Find each line in the following listing that has the string "infty", then state the count and nothing else.

### RECORDS FOR THE EXERCISE

>>>

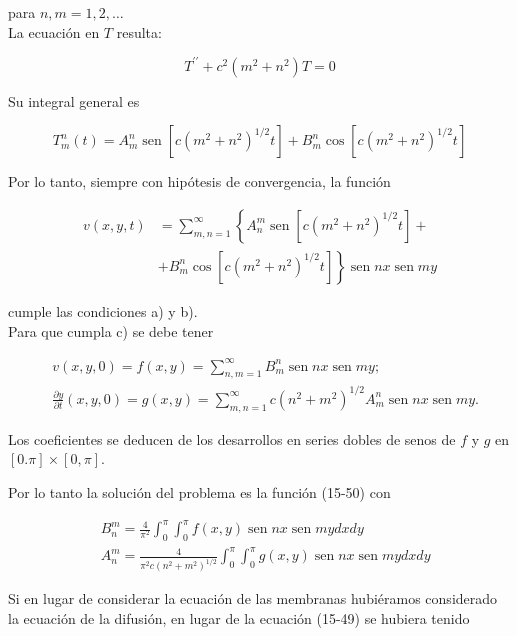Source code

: \documentclass[10pt]{article}
\theoremstyle{plain}
\theoremstyle{definition}
\theoremstyle{remark}
\begin{document}
para $n, m=1,2, \ldots$\\
La ecuación en $T$ resulta:


\begin{equation*}
T^{\prime \prime}+c^{2}\left(m^{2}+n^{2}\right) T=0 \tag{15-49}
\end{equation*}


Su integral general es

$$
T_{m}^{n}(t)=A_{m}^{n} \operatorname{sen}\left[c\left(m^{2}+n^{2}\right)^{1 / 2} t\right]+B_{m}^{n} \cos \left[c\left(m^{2}+n^{2}\right)^{1 / 2} t\right]
$$

Por lo tanto, siempre con hipótesis de convergencia, la función


\begin{align*}
v(x, y, t) & =\sum_{m, n=1}^{\infty}\left\{A_{n}^{m} \operatorname{sen}\left[c\left(m^{2}+n^{2}\right)^{1 / 2} t\right]+\right. \\
& \left.+B_{m}^{n} \cos \left[c\left(m^{2}+n^{2}\right)^{1 / 2} t\right]\right\} \operatorname{sen} n x \operatorname{sen} m y \tag{15-50}
\end{align*}


cumple las condiciones a) y b).\\
Para que cumpla c) se debe tener

$$
\begin{aligned}
& v(x, y, 0)=f(x, y)=\sum_{n, m=1}^{\infty} B_{m}^{n} \operatorname{sen} n x \operatorname{sen} m y ; \\
& \frac{\partial y}{\partial t}(x, y, 0)=g(x, y)=\sum_{m, n=1}^{\infty} c\left(n^{2}+m^{2}\right)^{1 / 2} A_{m}^{n} \operatorname{sen} n x \operatorname{sen} m y .
\end{aligned}
$$

Los coeficientes se deducen de los desarrollos en series dobles de senos de $f$ y $g$ en $[0 . \pi] \times[0, \pi]$.

Por lo tanto la solución del problema es la función (15-50) con

$$
\begin{aligned}
& B_{n}^{m}=\frac{4}{\pi^{2}} \int_{0}^{\pi} \int_{0}^{\pi} f(x, y) \operatorname{sen} n x \operatorname{sen} m y d x d y \\
& A_{n}^{m}=\frac{4}{\pi^{2} c\left(n^{2}+m^{2}\right)^{1 / 2}} \int_{0}^{\pi} \int_{0}^{\pi} g(x, y) \operatorname{sen} n x \operatorname{sen} m y d x d y
\end{aligned}
$$

Si en lugar de considerar la ecuación de las membranas hubiéramos considerado la ecuación de la difusión, en lugar de la ecuación (15-49) se hubiera tenido
\end{document}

<<<

### EXERCISE RESPONSE
3